Ces hôpitaux, laboratoires ou plates-formes, qui gèrent des données sensibles, sont devenus des cibles privilégiées depuis la crise sanitaire. Le président Emmanuel Macron a présenté le 18 février un plan d’un milliard d’euros destiné à renforcer leur cybersécurité.

Au centre hospitalier universitaire (CHU) de Montpellier (Hérault), 600 ordinateurs sont infectés par un virus.

Le groupe français de services d’analyses biologiques Eurofins est victime d’un “rançongiciel”. Les pirates s’introduisent dans le système informatique puis chiffrent ses fichiers pour les rendre inopérants, exigeant une rançon pour les débloquer. Les opérations des laboratoires touchés ne reprennent que quinze jours après l’attaque.

Ramsay-Générale de Santé, le numéro 1 français de l’hospitalisation privée, subit une attaque informatique qui touche “la messagerie et d’autres applications métiers”, bloquant son système informatique et forçant ses employés à “revenir au papier et au crayon pour gérer les plannings”.

Une attaque informatique perturbe gravement le fonctionnement du CHU de Rouen (Normandie). Le rançongiciel tente de s’en prendre sans succès à plusieurs autres hôpitaux.

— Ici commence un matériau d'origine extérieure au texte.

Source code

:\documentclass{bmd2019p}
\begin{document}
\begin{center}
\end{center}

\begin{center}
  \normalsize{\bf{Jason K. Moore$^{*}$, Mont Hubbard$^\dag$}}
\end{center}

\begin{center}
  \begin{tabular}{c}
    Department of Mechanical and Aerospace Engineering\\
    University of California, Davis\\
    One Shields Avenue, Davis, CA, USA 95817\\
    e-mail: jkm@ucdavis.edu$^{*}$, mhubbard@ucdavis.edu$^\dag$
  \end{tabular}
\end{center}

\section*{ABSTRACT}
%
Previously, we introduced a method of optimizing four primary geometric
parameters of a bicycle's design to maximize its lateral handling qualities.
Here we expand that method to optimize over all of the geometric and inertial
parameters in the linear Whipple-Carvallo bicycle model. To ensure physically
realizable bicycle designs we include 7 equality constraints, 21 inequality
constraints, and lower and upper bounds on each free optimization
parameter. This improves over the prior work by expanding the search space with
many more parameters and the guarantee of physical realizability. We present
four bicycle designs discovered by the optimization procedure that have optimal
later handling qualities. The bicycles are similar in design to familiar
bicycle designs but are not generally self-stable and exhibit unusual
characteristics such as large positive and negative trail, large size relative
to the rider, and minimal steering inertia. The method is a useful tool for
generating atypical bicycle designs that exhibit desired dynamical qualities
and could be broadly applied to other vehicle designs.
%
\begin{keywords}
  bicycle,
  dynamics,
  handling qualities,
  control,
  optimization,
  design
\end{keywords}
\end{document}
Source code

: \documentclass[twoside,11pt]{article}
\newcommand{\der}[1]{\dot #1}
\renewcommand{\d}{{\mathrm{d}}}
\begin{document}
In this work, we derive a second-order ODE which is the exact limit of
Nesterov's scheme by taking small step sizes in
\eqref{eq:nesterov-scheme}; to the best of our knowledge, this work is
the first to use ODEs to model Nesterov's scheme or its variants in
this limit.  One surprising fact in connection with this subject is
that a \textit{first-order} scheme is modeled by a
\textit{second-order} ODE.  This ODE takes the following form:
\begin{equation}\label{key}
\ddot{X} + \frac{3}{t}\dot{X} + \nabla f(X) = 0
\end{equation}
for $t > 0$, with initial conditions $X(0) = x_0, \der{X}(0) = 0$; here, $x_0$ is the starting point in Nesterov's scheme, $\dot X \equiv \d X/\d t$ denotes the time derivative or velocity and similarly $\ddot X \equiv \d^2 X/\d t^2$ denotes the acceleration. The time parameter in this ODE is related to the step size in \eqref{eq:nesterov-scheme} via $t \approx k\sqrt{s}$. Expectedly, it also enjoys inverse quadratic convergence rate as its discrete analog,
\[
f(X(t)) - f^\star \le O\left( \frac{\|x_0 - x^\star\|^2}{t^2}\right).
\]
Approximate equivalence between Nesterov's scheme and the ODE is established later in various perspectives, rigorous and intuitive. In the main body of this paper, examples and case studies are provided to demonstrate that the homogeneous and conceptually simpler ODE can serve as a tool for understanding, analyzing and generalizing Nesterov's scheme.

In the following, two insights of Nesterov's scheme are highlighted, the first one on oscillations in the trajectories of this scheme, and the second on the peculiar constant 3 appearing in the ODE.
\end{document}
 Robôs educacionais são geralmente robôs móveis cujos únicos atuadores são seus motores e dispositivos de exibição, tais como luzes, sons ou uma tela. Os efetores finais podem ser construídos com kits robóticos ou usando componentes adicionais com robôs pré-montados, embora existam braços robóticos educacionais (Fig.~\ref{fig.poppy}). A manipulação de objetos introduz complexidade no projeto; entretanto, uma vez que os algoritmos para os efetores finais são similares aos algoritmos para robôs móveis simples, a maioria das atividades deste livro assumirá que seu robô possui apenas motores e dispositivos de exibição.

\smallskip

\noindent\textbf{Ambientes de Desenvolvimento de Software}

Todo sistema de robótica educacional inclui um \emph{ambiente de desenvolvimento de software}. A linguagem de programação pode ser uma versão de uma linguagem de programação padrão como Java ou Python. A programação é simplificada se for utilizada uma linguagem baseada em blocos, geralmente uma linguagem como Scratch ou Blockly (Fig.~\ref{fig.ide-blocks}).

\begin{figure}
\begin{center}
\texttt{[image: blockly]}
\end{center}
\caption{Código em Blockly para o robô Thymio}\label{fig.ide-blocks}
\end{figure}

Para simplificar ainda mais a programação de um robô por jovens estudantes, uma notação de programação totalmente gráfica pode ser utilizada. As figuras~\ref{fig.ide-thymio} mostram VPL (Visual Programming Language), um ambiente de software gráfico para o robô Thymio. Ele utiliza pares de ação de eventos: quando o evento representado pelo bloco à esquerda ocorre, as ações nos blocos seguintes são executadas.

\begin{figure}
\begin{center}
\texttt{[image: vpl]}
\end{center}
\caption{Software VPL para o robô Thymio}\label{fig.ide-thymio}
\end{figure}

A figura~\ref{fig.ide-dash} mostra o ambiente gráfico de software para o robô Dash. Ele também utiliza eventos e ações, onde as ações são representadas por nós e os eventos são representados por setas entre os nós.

L’Assistance publique-Hôpitaux de Paris (AP-HP), qui gère 39 hôpitaux publics en Île-de-France, est victime d’une “attaque par déni de service”, en pleine crise de Covid-19. Les pirates ont généré une grande quantité de connexions simultanées pour surcharger les serveurs, mais selon un responsable de l’Agence de la sécurité des systèmes d’information (Anssi), “l’incident qui n’a duré qu’une heure a été géré rapidement et efficacement par les équipes de l’AP-HP, sans impact critique”.

Doctolib est victime d’un vol de données portant sur 6.000 rendez-vous.

Le système informatique du centre hospitalier de Narbonne (Aude) est attaqué.

L’hôpital d’Albertville-Moûtiers (Savoie) subit une attaque par rançongiciel qui affecte certains équipements de ce site hospitalier, ainsi que ceux de deux Ehpad et Unités de soins de longue durées (USLD).

La Mutuelle nationale des hospitaliers, basée à Amilly (Loiret), subit une cyberattaque.

L’hôpital de Dax (Landes) est victime d’une cyberattaque par rançongiciel qui paralyse la quasi-totalité de ses systèmes d’information. Il faudra “plusieurs jours”, voire “plusieurs semaines” avant un retour à la normale, disent des responsables du centre.

Un autre rançongiciel (le crypto-virus RYUK) attaque le groupe hospitalier de Villefranche-sur-Saône (Rhône). Cette cyberattaque a “fortement” affecté les sites de Villefranche, Tarare et Trévoux de l’Hôpital Nord-Ouest et toutes les interventions chirurgicales programmées le jour de l’attaque ont dû être reportées.

L’Agence du numérique en santé indique sur son site qu’une liste de 50.000 identifiants de connexion d’agents de centres hospitaliers est en vente sur un forum cybercriminel.

Un fichier comportant les données médicales sensibles de près de 500.000 personnes en France circule sur internet. Selon le quotidien Libération, les données proviendraient d’une trentaine de laboratoires de biologie médicale, situés pour l’essentiel dans le quart nord-ouest de la France.